[Plain-text document sources]
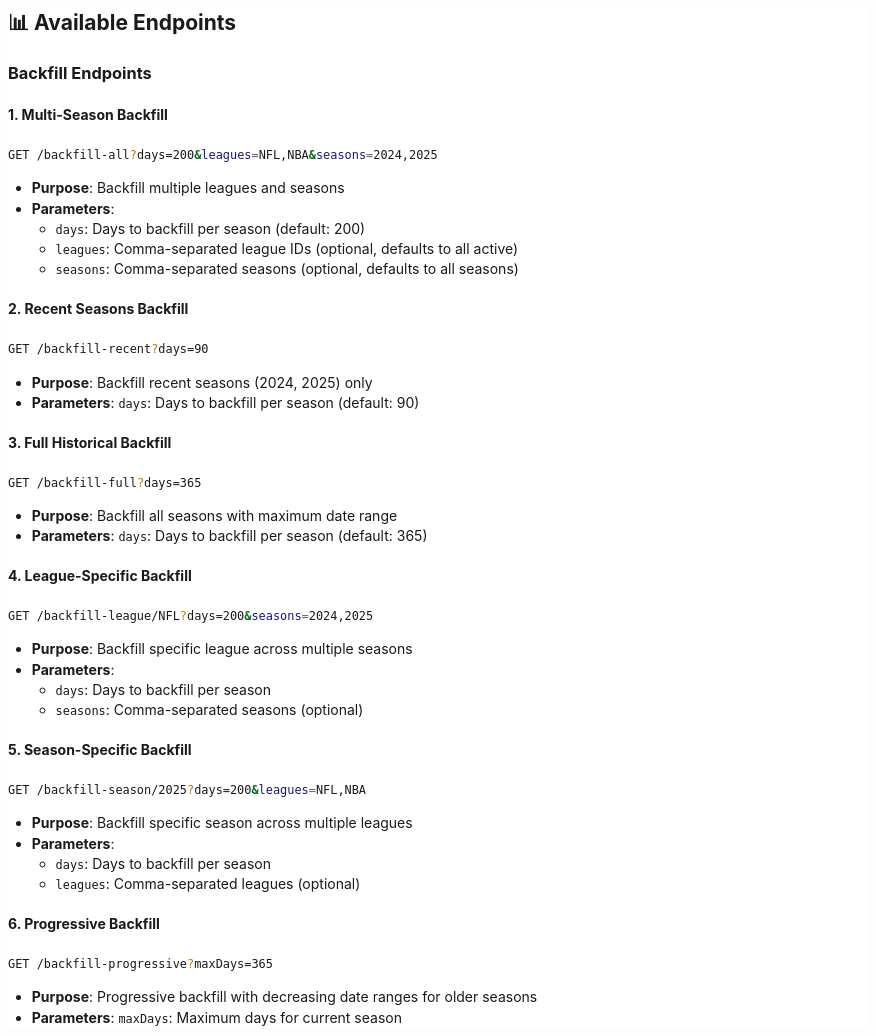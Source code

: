 ## 📊 **Available Endpoints**

### **Backfill Endpoints**

#### 1. **Multi-Season Backfill**
```bash
GET /backfill-all?days=200&leagues=NFL,NBA&seasons=2024,2025
```
- **Purpose**: Backfill multiple leagues and seasons
- **Parameters**: 
  - `days`: Days to backfill per season (default: 200)
  - `leagues`: Comma-separated league IDs (optional, defaults to all active)
  - `seasons`: Comma-separated seasons (optional, defaults to all seasons)

#### 2. **Recent Seasons Backfill**
```bash
GET /backfill-recent?days=90
```
- **Purpose**: Backfill recent seasons (2024, 2025) only
- **Parameters**: `days`: Days to backfill per season (default: 90)

#### 3. **Full Historical Backfill**
```bash
GET /backfill-full?days=365
```
- **Purpose**: Backfill all seasons with maximum date range
- **Parameters**: `days`: Days to backfill per season (default: 365)

#### 4. **League-Specific Backfill**
```bash
GET /backfill-league/NFL?days=200&seasons=2024,2025
```
- **Purpose**: Backfill specific league across multiple seasons
- **Parameters**: 
  - `days`: Days to backfill per season
  - `seasons`: Comma-separated seasons (optional)

#### 5. **Season-Specific Backfill**
```bash
GET /backfill-season/2025?days=200&leagues=NFL,NBA
```
- **Purpose**: Backfill specific season across multiple leagues
- **Parameters**: 
  - `days`: Days to backfill per season
  - `leagues`: Comma-separated leagues (optional)

#### 6. **Progressive Backfill**
```bash
GET /backfill-progressive?maxDays=365
```
- **Purpose**: Progressive backfill with decreasing date ranges for older seasons
- **Parameters**: `maxDays`: Maximum days for current season
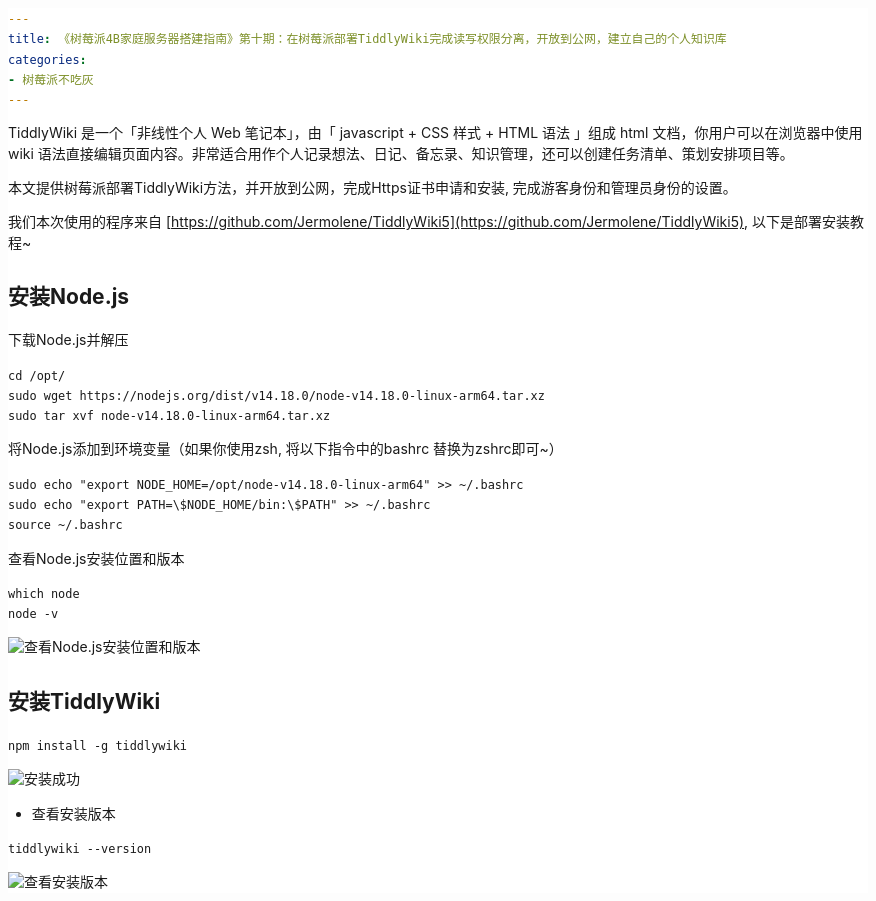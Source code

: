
 ```yaml
---
title: 《树莓派4B家庭服务器搭建指南》第十期：在树莓派部署TiddlyWiki完成读写权限分离，开放到公网，建立自己的个人知识库
categories:
- 树莓派不吃灰
---
```






TiddlyWiki 是一个「非线性个人 Web 笔记本」，由「 javascript + CSS 样式 + HTML 语法 」组成 html 文档，你用户可以在浏览器中使用 wiki 语法直接编辑页面内容。非常适合用作个人记录想法、日记、备忘录、知识管理，还可以创建任务清单、策划安排项目等。

本文提供树莓派部署TiddlyWiki方法，并开放到公网，完成Https证书申请和安装, 完成游客身份和管理员身份的设置。

我们本次使用的程序来自 [https://github.com/Jermolene/TiddlyWiki5](https://github.com/Jermolene/TiddlyWiki5), 以下是部署安装教程~

## 安装Node.js

下载Node.js并解压
```
cd /opt/
sudo wget https://nodejs.org/dist/v14.18.0/node-v14.18.0-linux-arm64.tar.xz
sudo tar xvf node-v14.18.0-linux-arm64.tar.xz
```

将Node.js添加到环境变量（如果你使用zsh, 将以下指令中的bashrc 替换为zshrc即可~）

```
sudo echo "export NODE_HOME=/opt/node-v14.18.0-linux-arm64" >> ~/.bashrc
sudo echo "export PATH=\$NODE_HOME/bin:\$PATH" >> ~/.bashrc
source ~/.bashrc
```


查看Node.js安装位置和版本

```
which node
node -v 
```

![查看Node.js安装位置和版本](https://cdn.fangyuanxiaozhan.com/assets/1637997881907AYpxDe8c.png)


## 安装TiddlyWiki

```
npm install -g tiddlywiki
```

![安装成功](https://cdn.fangyuanxiaozhan.com/assets/1637997881909RmPQXBRi.png)

- 查看安装版本

```
tiddlywiki --version
```
![查看安装版本](https://cdn.fangyuanxiaozhan.com/assets/1637997881904YQKtX4Gt.png)
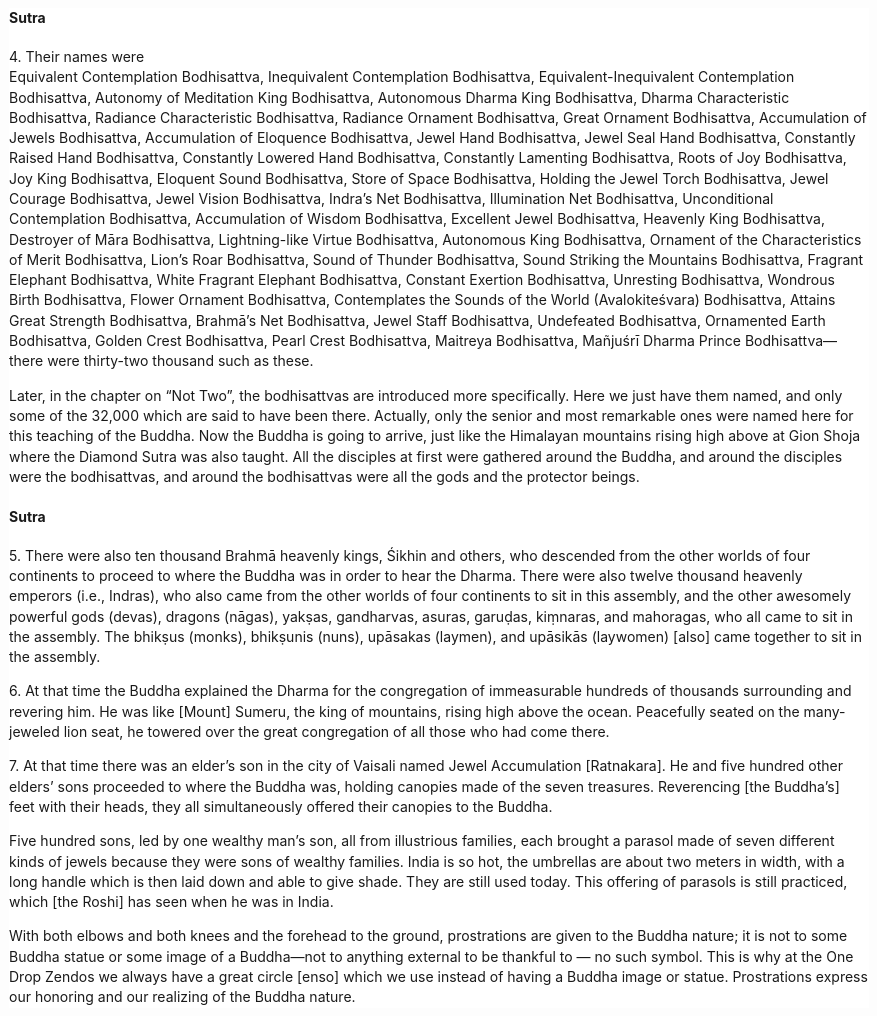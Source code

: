 #### Sutra

<p class="sutra">4. Their names were <br/>Equivalent Contemplation Bodhisattva, Inequivalent Contemplation Bodhisattva, Equivalent-Inequivalent Contemplation Bodhisattva, Autonomy of Meditation King Bodhisattva, Autonomous Dharma King Bodhisattva, Dharma Characteristic Bodhisattva, Radiance Characteristic Bodhisattva, Radiance Ornament Bodhisattva, Great Ornament Bodhisattva, Accumulation of Jewels Bodhisattva, Accumulation of Eloquence Bodhisattva, Jewel Hand Bodhisattva, Jewel Seal Hand Bodhisattva, Constantly Raised Hand Bodhisattva, Constantly Lowered Hand Bodhisattva, Constantly Lamenting Bodhisattva, Roots of Joy Bodhisattva, Joy King Bodhisattva, Eloquent Sound Bodhisattva, Store of Space Bodhisattva, Holding the Jewel Torch Bodhisattva, Jewel Courage Bodhisattva, Jewel Vision Bodhisattva, Indra’s Net Bodhisattva, Illumination Net Bodhisattva, Unconditional Contemplation Bodhisattva, Accumulation of Wisdom Bodhisattva, Excellent Jewel Bodhisattva, Heavenly King Bodhisattva, Destroyer of Māra Bodhisattva, Lightning-like Virtue Bodhisattva, Autonomous King Bodhisattva, Ornament of the Characteristics of Merit Bodhisattva, Lion’s Roar Bodhisattva, Sound of Thunder Bodhisattva, Sound Striking the Mountains Bodhisattva, Fragrant Elephant Bodhisattva, White Fragrant Elephant Bodhisattva, Constant Exertion Bodhisattva, Unresting Bodhisattva, Wondrous Birth Bodhisattva, Flower Ornament Bodhisattva, Contemplates the Sounds of the World (Avalokiteśvara) Bodhisattva, Attains Great Strength Bodhisattva, Brahmā’s Net Bodhisattva, Jewel Staff Bodhisattva, Undefeated Bodhisattva, Ornamented Earth Bodhisattva, Golden Crest Bodhisattva, Pearl Crest Bodhisattva, Maitreya Bodhisattva, Mañjuśrī Dharma Prince Bodhisattva—there were thirty-two thousand such as these.</p>
<p class="teisho">Later, in the chapter on “Not Two”, the bodhisattvas are introduced more specifically. Here we just have them named, and only some of the 32,000 which are said to have been there. Actually, only the senior and most remarkable ones were named here for this teaching of the Buddha. Now the Buddha is going to arrive, just like the Himalayan mountains rising high above at Gion Shoja where the Diamond Sutra was also taught. All the disciples at first were gathered around the Buddha, and around the disciples were the bodhisattvas, and around the bodhisattvas were all the gods and the protector beings.</p>

#### Sutra

<p class="sutra">5. There were also ten thousand Brahmā heavenly kings, Śikhin and others, who descended from the other worlds of four continents to proceed to where the Buddha was in order to hear the Dharma. There were also twelve thousand heavenly emperors (i.e., Indras), who also came from the other worlds of four continents to sit in this assembly, and the other awesomely powerful gods (devas), dragons (nāgas), yakṣas, gandharvas, asuras, garuḍas, kiṃnaras, and mahoragas, who all came to sit in the assembly. The bhikṣus (monks), bhikṣunis (nuns), upāsakas (laymen), and upāsikās (laywomen) [also] came together to sit in the assembly.</p>
<p class="sutra">6. At that time the Buddha explained the Dharma for the congregation of immeasurable hundreds of thousands surrounding and revering him. He was like [Mount] Sumeru, the king of mountains, rising high above the ocean. Peacefully seated on the many-jeweled lion seat, he towered over the great congregation of all those who had come there.</p>
<p class="sutra">7. At that time there was an elder’s son in the city of Vaisali named Jewel Accumulation [Ratnakara]. He and five hundred other elders’ sons proceeded to where the Buddha was, holding canopies made of the seven treasures. Reverencing [the Buddha’s] feet with their heads, they all simultaneously offered their canopies to the Buddha.</p>
<p class="teisho">Five hundred sons, led by one wealthy man’s son, all from illustrious families, each brought a parasol made of seven different kinds of jewels because they were sons of wealthy families. India is so hot, the umbrellas are about two meters in width, with a long handle which is then laid down and able to give shade. They are still used today. This offering of parasols is still practiced, which [the Roshi] has seen when he was in India.</p>
<p class="teisho">With both elbows and both knees and the forehead to the ground, prostrations are given to the Buddha nature; it is not to some Buddha statue or some image of a Buddha—not to anything external to be thankful to — no such symbol. This is why at the One Drop Zendos we always have a great circle <span class="Italic">[enso]</span> which we use instead of having a Buddha image or statue. Prostrations express our honoring and our realizing of the Buddha nature.</p>
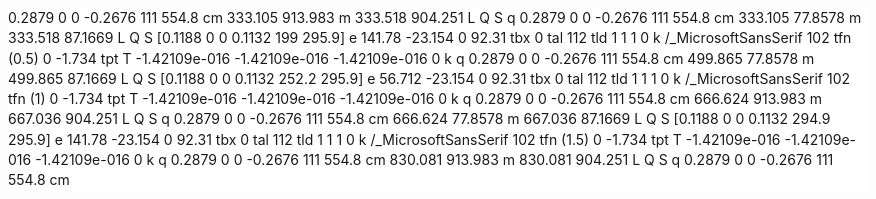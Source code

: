 0.2879 0 0 -0.2676 111 554.8 cm
333.105 913.983 m
333.518 904.251 L
Q
S
q
0.2879 0 0 -0.2676 111 554.8 cm
333.105 77.8578 m
333.518 87.1669 L
Q
S
[0.1188 0 0 0.1132 199 295.9] e
141.78 -23.154 0 92.31 tbx
0 tal
112 tld
1 1 1 0 k
/_MicrosoftSansSerif 102 tfn
(0.5) 0 -1.734 tpt
T
-1.42109e-016 -1.42109e-016 -1.42109e-016 0 k
q
0.2879 0 0 -0.2676 111 554.8 cm
499.865 77.8578 m
499.865 87.1669 L
Q
S
[0.1188 0 0 0.1132 252.2 295.9] e
56.712 -23.154 0 92.31 tbx
0 tal
112 tld
1 1 1 0 k
/_MicrosoftSansSerif 102 tfn
(1) 0 -1.734 tpt
T
-1.42109e-016 -1.42109e-016 -1.42109e-016 0 k
q
0.2879 0 0 -0.2676 111 554.8 cm
666.624 913.983 m
667.036 904.251 L
Q
S
q
0.2879 0 0 -0.2676 111 554.8 cm
666.624 77.8578 m
667.036 87.1669 L
Q
S
[0.1188 0 0 0.1132 294.9 295.9] e
141.78 -23.154 0 92.31 tbx
0 tal
112 tld
1 1 1 0 k
/_MicrosoftSansSerif 102 tfn
(1.5) 0 -1.734 tpt
T
-1.42109e-016 -1.42109e-016 -1.42109e-016 0 k
q
0.2879 0 0 -0.2676 111 554.8 cm
830.081 913.983 m
830.081 904.251 L
Q
S
q
0.2879 0 0 -0.2676 111 554.8 cm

INSTRUCTIONS TO FOLLOW
From the entries, report every line in which the string "sudo" occurs.

ANSWER TO THIS PROBLEM
sudo wget https://nodejs.org/dist/v14.18.0/node-v14.18.0-linux-arm64.tar.xz
sudo tar xvf node-v14.18.0-linux-arm64.tar.xz
sudo echo "export NODE_HOME=/opt/node-v14.18.0-linux-arm64" >> ~/.bashrc
sudo echo "export PATH=\$NODE_HOME/bin:\$PATH" >> ~/.bashrc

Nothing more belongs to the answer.